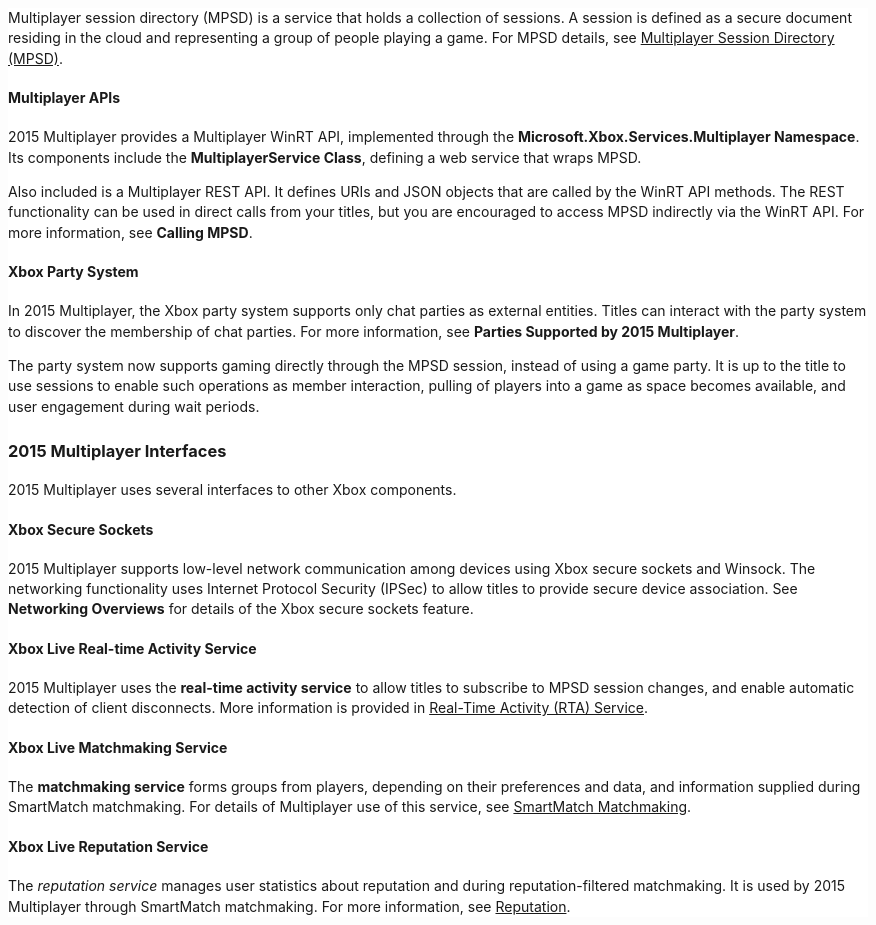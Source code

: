 
Multiplayer session directory (MPSD) is a service that holds a collection of sessions. A session is defined as a secure document residing in the cloud and representing a group of people playing a game. For MPSD details, see [Multiplayer Session Directory (MPSD)](multiplayer-session-directory.md).


#### Multiplayer APIs

2015 Multiplayer provides a Multiplayer WinRT API, implemented through the **Microsoft.Xbox.Services.Multiplayer Namespace**. Its components include the **MultiplayerService Class**, defining a web service that wraps MPSD.

Also included is a Multiplayer REST API. It defines URIs and JSON objects that are called by the WinRT API methods. The REST functionality can be used in direct calls from your titles, but you are encouraged to access MPSD indirectly via the WinRT API. For more information, see **Calling MPSD**.

#### Xbox Party System

In 2015 Multiplayer, the Xbox party system supports only chat parties as external entities. Titles can interact with the party system to discover the membership of chat parties. For more information, see **Parties Supported by 2015 Multiplayer**.

The party system now supports gaming directly through the MPSD session, instead of using a game party. It is up to the title to use sessions to enable such operations as member interaction, pulling of players into a game as space becomes available, and user engagement during wait periods.


### 2015 Multiplayer Interfaces

2015 Multiplayer uses several interfaces to other Xbox components.
#### Xbox Secure Sockets

2015 Multiplayer supports low-level network communication among devices using Xbox secure sockets and Winsock. The networking functionality uses Internet Protocol Security (IPSec) to allow titles to provide secure device association. See **Networking Overviews** for details of the Xbox secure sockets feature.


#### Xbox Live Real-time Activity Service

2015 Multiplayer uses the **real-time activity service** to allow titles to subscribe to MPSD session changes, and enable automatic detection of client disconnects. More information is provided in [Real-Time Activity (RTA) Service](../../real-time-activity-service/real-time-activity-service.md).


#### Xbox Live Matchmaking Service

The **matchmaking service** forms groups from players, depending on their preferences and data, and information supplied during SmartMatch matchmaking. For details of Multiplayer use of this service, see [SmartMatch Matchmaking](smartmatch-matchmaking.md).


#### Xbox Live Reputation Service

The *reputation service* manages user statistics about reputation and during reputation-filtered matchmaking. It is used by 2015 Multiplayer through SmartMatch matchmaking. For more information, see [Reputation](../../social-platform/people-system/reputation.md).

+++

Goal of the exercise:
Above is a listing; print exactly its lines from the one with "#### Multiplayer APIs" through the one with "2015 Multiplayer provides", and no other lines.

Solution to the exercise:
#### Multiplayer APIs

2015 Multiplayer provides a Multiplayer WinRT API, implemented through the **Microsoft.Xbox.Services.Multiplayer Namespace**. Its components include the **MultiplayerService Class**, defining a web service that wraps MPSD.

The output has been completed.